Hint: you need to find velocity of sphere after first collision and then find out the relationship between the velocities before and after collision. Once you know the relation you can find the velocity for nth collision.

Complete step by step answer:
let velocities after first collision be ${v_1}$ and ${v_2}$
where${v_1}$is velocity of the first particle and ${v_2}$ is velocity of the second particle.

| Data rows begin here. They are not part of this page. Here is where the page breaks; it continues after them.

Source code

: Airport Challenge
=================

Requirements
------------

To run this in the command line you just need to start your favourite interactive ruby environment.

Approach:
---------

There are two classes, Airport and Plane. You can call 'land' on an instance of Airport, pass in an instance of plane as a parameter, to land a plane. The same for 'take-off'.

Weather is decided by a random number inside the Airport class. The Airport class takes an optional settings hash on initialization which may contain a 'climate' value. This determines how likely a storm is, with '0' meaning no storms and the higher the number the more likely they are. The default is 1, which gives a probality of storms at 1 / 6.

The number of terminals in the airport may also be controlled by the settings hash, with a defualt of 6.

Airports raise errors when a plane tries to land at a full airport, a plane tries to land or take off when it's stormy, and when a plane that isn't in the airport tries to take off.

applying momentum conservation we have
$initial\,momentum = final\,momentum \Rightarrow mu = m{v_1} + m{v_2}$
And $e = \dfrac{{{v_2} - {v_1}}}{u} \Rightarrow eu = {v_2} - {v_1}$
Solving both the equations
$eu = {v_2} - (u - {v_2}) \Rightarrow {v_2} = \dfrac{{(e + 1)u}}{2}$
As we can see velocity changes by a factor of $\dfrac{{e + 1}}{2}$after each collision
So after nth collision velocity will change by a factor of $\dfrac{{{{(e + 1)}^n}}}{{{2^n}}}$
Therefore , ${v_n} = \dfrac{{{{(e + 1)}^n}}}{{{2^n}}}u$

Note:
Although pendulums are colliding but they are colliding in its lowest position(horizontally) so we can treat it as a spheres colliding in plane ground. And if there are multiple collisions on a single sphere we should neglect it unless asked.